Une nouvelle relance de la politique d’éducation prioritaire

3La principale innovation de la réforme de 2006 est l’organisation de réseaux entre établissements du primaire et du secondaire. Chaque réseau comporte ainsi un collège, unité de référence, et plusieurs écoles primaires et maternelles qui l’alimentent. L’objectif de cette nouvelle organisation est de renforcer la cohérence pédagogique autour du parcours scolaire des élèves. En 2010, on compte 253 RAR, soit 5 % environ des collèges et écoles publics. Les RAR regroupent les établissements concentrant les plus grandes difficultés sociales et scolaires. Ils se distinguent des 823 RRS composés d’un public socialement plus hétérogène (MEN-DEPP, 2010).

4Les critères de sélection des RAR [3] sont établis au niveau national (Stéfanou, 2009). Ils prennent en compte le contexte social, économique et démographique des établissements en question [4]. Depuis 2006, chaque établissement d’éducation prioritaire conclut un « contrat de réseaux » avec les autorités académiques. Ces contrats doivent permettre d’assurer un suivi plus étroit des résultats et des difficultés de ces établissements. Par ailleurs, une convention de partenariat est signée par tous les RAR avec une institution culturelle, un complexe sportif de haut niveau, un laboratoire d’université etc. Ceci doit permettre « d’insuffler un nouvel esprit en développant chez les élèves un sentiment fort d’appartenance pour leur établissement et en donnant à chaque réseau une dimension d’excellence » [5]. Ces quelques mesures de nature plutôt « symbolique » mises à part, les RAR bénéficient surtout d’enseignants et personnels encadrants supplémentaires (1 000 enseignants et 3 000 assistants pédagogiques). Ces derniers doivent permettre de réduire les effectifs par classe : deux élèves en moins par classe dans les écoles et quatre élèves en moins par classe au collège.

5En 2011, les collèges RAR intègrent le programme Eclair [6]. Les principales différences avec le fonctionnement des RAR sont les nouvelles modalités de gestion des ressources humaines avec en particulier le recrutement sur profil des enseignants sur proposition du chef d’établissement (MEN-DEGSCO, 2011).

Élèves en éducation prioritaire : panorama statistique

6Les RAR sont principalement situés dans les grandes zones urbaines : en 2009, 59,2 % des RAR se trouvent dans des communes centres d’agglomération ; 29,2 % dans des communes de banlieue ; 9,2 % dans des communes isolées ; 2,4 % dans des zones rurales (MEN-DEPP, 2010).

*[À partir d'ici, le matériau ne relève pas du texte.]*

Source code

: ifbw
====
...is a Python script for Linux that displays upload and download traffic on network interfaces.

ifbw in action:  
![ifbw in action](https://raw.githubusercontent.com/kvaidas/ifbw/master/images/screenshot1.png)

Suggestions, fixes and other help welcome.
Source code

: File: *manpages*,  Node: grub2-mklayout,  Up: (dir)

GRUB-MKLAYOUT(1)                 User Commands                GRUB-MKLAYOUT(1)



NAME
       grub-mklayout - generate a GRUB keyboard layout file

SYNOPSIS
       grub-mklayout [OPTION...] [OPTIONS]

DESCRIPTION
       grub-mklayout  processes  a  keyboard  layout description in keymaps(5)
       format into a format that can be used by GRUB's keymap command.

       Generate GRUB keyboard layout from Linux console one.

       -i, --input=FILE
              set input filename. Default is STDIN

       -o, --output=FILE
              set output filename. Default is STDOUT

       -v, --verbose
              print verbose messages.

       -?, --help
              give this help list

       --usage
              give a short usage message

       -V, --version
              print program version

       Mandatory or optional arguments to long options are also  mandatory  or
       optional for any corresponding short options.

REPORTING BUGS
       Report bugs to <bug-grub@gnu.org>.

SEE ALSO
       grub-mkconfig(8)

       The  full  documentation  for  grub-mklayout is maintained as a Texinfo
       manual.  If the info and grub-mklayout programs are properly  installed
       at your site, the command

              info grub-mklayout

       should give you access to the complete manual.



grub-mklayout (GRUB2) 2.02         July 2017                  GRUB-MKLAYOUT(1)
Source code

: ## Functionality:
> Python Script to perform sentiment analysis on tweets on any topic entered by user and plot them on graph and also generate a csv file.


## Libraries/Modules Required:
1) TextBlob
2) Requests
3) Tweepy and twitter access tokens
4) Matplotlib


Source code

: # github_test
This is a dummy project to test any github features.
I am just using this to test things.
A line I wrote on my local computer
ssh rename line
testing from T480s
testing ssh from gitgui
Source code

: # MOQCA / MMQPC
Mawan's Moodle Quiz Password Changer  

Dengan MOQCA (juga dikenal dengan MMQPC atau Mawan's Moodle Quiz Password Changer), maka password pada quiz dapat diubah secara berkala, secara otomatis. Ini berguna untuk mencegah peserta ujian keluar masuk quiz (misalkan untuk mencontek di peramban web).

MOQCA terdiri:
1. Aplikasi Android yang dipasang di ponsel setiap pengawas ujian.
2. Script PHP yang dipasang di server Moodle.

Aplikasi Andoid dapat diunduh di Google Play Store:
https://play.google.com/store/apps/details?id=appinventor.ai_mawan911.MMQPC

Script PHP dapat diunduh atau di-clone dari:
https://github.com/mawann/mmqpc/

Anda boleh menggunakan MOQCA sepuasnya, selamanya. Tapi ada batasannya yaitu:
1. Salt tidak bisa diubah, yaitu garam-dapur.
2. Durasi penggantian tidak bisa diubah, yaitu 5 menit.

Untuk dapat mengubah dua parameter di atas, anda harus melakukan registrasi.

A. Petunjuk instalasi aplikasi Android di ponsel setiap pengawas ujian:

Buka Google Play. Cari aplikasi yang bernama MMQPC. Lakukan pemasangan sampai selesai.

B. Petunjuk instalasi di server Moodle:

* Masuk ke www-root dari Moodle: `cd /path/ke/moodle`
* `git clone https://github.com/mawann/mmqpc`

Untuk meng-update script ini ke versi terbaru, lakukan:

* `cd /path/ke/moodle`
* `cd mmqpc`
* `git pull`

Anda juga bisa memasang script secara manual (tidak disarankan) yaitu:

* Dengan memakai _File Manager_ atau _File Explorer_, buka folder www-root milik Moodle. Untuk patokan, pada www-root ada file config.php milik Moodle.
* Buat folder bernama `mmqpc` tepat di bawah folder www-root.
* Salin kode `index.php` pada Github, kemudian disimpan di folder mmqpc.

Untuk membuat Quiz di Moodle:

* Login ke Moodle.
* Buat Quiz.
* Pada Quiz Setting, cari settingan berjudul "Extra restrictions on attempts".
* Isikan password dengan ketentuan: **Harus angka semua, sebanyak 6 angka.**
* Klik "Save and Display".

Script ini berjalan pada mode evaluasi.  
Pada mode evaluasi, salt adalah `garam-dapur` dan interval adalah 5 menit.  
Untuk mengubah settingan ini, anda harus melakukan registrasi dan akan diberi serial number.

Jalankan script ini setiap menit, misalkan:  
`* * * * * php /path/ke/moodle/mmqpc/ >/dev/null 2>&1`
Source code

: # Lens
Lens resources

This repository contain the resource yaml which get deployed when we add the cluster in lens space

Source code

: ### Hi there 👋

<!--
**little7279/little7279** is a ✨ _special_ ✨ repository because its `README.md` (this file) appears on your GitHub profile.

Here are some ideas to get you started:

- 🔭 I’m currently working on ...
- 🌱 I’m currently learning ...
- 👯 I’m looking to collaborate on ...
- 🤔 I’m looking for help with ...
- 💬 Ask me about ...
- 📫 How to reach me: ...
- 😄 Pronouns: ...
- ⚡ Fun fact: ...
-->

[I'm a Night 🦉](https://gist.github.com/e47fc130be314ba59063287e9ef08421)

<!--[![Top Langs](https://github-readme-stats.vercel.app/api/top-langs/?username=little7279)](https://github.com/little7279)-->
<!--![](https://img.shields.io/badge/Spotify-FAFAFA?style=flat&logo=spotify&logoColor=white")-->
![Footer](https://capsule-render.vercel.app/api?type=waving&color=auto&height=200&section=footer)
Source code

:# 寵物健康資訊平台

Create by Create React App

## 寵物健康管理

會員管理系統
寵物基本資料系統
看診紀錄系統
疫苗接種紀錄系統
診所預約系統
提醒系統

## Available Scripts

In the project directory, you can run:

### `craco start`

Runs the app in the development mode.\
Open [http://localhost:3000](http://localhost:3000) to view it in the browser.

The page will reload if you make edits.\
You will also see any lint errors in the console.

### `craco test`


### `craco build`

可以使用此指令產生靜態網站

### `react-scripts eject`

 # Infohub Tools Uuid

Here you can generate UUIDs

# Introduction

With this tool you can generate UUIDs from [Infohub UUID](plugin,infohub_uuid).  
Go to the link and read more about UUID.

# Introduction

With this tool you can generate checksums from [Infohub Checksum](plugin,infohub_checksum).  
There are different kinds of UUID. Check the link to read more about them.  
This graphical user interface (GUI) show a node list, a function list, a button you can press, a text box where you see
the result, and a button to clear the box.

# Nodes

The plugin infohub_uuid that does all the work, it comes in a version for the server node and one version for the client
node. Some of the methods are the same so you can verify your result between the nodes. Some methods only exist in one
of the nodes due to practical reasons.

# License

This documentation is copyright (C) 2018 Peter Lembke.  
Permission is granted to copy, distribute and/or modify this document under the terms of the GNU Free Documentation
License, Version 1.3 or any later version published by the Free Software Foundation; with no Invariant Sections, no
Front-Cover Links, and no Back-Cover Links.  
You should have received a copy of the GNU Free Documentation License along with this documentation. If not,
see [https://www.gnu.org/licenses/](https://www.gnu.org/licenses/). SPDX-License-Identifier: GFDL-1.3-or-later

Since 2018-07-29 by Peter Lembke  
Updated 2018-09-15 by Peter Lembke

7Par construction, la comparaison des caractéristiques des élèves en fonction du classement ou non de leur établissement en éducation prioritaire confirme le caractère extrêmement défavorisé des collèges RAR (cf. tableau 1). Par exemple, les collèges RAR comptent 46,6 % de boursiers en 2009 alors que les collèges hors éducation prioritaire n’en comptent que 16,1 %. Les écarts de niveau scolaire sont également très importants. Ainsi, en 2006, les collèges RAR se situent seulement en 88e position (rang moyen) sur 100 en termes de résultats au diplôme national du brevet, alors que les collèges hors éducation prioritaire se classent à la 44e place en moyenne.

Tableau 1

Caractéristiques des élèves entrant en sixième en fonction du type de collège public fréquenté

Tableau 1
Collège RAR Collège RRS Collège hors RAR et RRS Caractéristiques des élèves : Nombre d’élèves entrant en sixième 18 957 79 599 468 710 % d’élèves en retard à l’entrée en sixième 29,5 % 20,5 % 13,2 % % d’élèves boursiers 46,6 % 29,5 % 16,1 % % d’élèves de catégorie sociale « très favorisée » 3,3 % 9,7 % 22,5 % % d’élèves de catégorie sociale « favorisée » 5,3 % 10,4 % 13,8 % % d’élèves de catégorie sociale « moyenne » 17,7 % 24,6 % 27,1 % % d’élèves de catégorie sociale « défavorisée » 73,8 % 55,3 % 36,6 % Caractéristiques des collèges : Nombre d’établissements 210 710 4 082 Effectif moyen d’entrant en sixième par collège 90 103 115 Rang moyen (sur 100) du collège au DNB 2006 88 74 44

Caractéristiques des élèves entrant en sixième en fonction du type de collège public fréquenté

Champ : ensemble des élèves entrant en sixième à la rentrée 2009 dans les collèges publics de France métropolitaine.
Source : Fack et Grenet (2012).

Quel bilan ?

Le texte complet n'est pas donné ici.